Now, their collaborator is a political thinker from Kerala. He has published in leading international academic[6] journals and participates in international conferences. His works were translated into several languages, including French[7]. He is cited by well known scholars[8]. He has drawn up a map of philosophical politics of the past few decades in an American journal in a long essay[9]. He is a participant in debate on the future of philosophy with the leading thinkers of the world[10]. When Dwivedi, Mohan and he faced threats from the Hindu fascists it was reported in Le Monde[11]. But he is never considered among the mainstream intellectuals of India, and it is a shame. I am speaking about J. Reghu.



J Reghu. Photo: YouTube/BijuMohan


Dwivedi and Mohan are much younger than Reghu. But you will see that they belong in the same generation. Their exclusions from the public sphere of India should be studied academically. But I cannot do that. Instead, I want to introduce them to those who do not know about them, and to those who do not want to speak about them. I would like the readers to read this introduction, this story, as an allegory of politics and of values in India.


I will begin with J. Reghu. Reghu comes from a village near Adoor and his father was school teacher. He completed his masters in Economics and worked in the Encyclopedia department of Kerala government for several years. During his days as a student he was part of several political currents and was a friend of many important political leaders of today. He was a member of several left organisations and was interrogated during the emergency.


His involvement in cultural and political life began at a young age. In fact, it is easy to find Reghu’s fingers prints all over most of the critical political movements in Kerala. Reghu was one of the first translators of feminist writings into Malayalam. I encountered his work closely when I was writing my doctoral thesis on feminist writing in Malayalam language. Through his friendship with M. T. Vasudevan Nair, O. N. V. Kurup and Maithreyan he created “Secular Cultural Movement” in 1992 just before the demolition of the Babri mosque. He compiled an anthology on the writings of Kosambi soon after his university degree and exchanged letters in public with EMS Namboothiripad on historiography. Later he became one of the specialists of the history of caste and progressive democratic politics in India. Reghu is also actively theorising social trends on the basis of scientific theories. He is committed to introducing rationalism in public discourse.


Recently, with Divya Dwivedi and Shaj Mohan he published the now seminal, and decisive long essay on the history of the creation of “Hindu majority” and its relation to caste politics in early 20th century. After the publication of the essay the authors were threatened and harassed by the Hindu fascists. But before their coming together, which makes the point of my allegory, the other two characters too should be introduced here—Divya Dwivedi and Shaj Mohan.

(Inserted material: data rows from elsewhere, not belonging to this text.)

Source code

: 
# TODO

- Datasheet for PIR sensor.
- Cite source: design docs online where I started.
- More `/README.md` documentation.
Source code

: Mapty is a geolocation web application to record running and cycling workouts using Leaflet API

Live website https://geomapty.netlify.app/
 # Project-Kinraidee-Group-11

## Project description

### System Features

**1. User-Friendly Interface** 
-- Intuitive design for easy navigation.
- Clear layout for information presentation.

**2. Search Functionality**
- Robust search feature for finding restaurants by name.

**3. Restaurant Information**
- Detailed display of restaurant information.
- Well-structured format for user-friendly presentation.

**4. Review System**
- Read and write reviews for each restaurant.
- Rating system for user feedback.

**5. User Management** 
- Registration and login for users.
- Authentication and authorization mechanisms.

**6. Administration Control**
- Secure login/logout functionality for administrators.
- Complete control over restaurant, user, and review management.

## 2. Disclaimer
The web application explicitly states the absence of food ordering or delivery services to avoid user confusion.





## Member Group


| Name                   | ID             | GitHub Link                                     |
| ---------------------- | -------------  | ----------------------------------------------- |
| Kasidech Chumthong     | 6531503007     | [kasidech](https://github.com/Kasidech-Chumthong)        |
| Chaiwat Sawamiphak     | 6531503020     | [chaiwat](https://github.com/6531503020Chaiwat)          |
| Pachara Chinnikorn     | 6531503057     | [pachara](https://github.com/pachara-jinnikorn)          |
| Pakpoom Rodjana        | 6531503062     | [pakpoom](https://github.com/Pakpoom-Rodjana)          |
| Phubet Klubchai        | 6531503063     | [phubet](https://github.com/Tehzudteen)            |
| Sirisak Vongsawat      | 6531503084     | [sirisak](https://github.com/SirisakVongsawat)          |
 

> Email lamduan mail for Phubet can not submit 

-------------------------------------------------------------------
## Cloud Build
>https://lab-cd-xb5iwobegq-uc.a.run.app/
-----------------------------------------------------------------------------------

Divya Dwivedi is known as someone fiercely loyal and protective of her friends and family. There is something like a Divya Dwivedi cult on the internet with some interesting posters and memes which portray her as an icon. This cult of Divya often comes in her defence using humour as a tactic. She too had an early experience of politics, I should say too early. As a child she moved with her leftist parents through the villages of India. Dwivedi as a child figures in the autobiography of an important lower caste leader Ramachandra Singh from Uttar Pradesh[12]. Her parents, Sunita Dwivedi and Rakesh Dwivedi, would eventually leave politics behind and practice as lawyers at the Supreme Court. Her mother’s father Raj Mangal Pande was an influential lawyer politician who became a union minster of education[13].


Rakesh Dwivedi is known to be a constitutional expert           . His father S. N, Dwivedi was one of dissenting judges in the case which decided the fundamental structure of the constitution. The case is known as “Kesavananda Bharati vs State of Kerala”[14]. According to a friend, Divya Dwivedi began her real education in her grandfather’s library.


But Divya Dwivedi chose a different path, of scholarly pursuits in philosophy and at the same time a Sartrean commitment as a public intellectual. Her patriotism is evident in her refusal to take any foreign degrees[15]. She was involved in political movements including the Narmada Bachao Andolan as a university student. Dwivedi has been contributing to several disciplines including philosophy, psychoanalysis, political philosophy and literature. Jean-Luc Nancy said about Dwivedi’s interpretation of Freud, “I find your analysis very accurate and very penetrating! […] Your recourse to the myth of the origin of life is very enlightening and you have tied up a very important link between the texts of Freud”[16]. In an official document of the Unesco, the director of Unesco hopes for a world as envisioned by Divya Dwivedi, “ I would like to take the Indian philosopher Divya Dwivedi at her word when she prophesied ‘We will be astonished by the futures we have invented’ "[17].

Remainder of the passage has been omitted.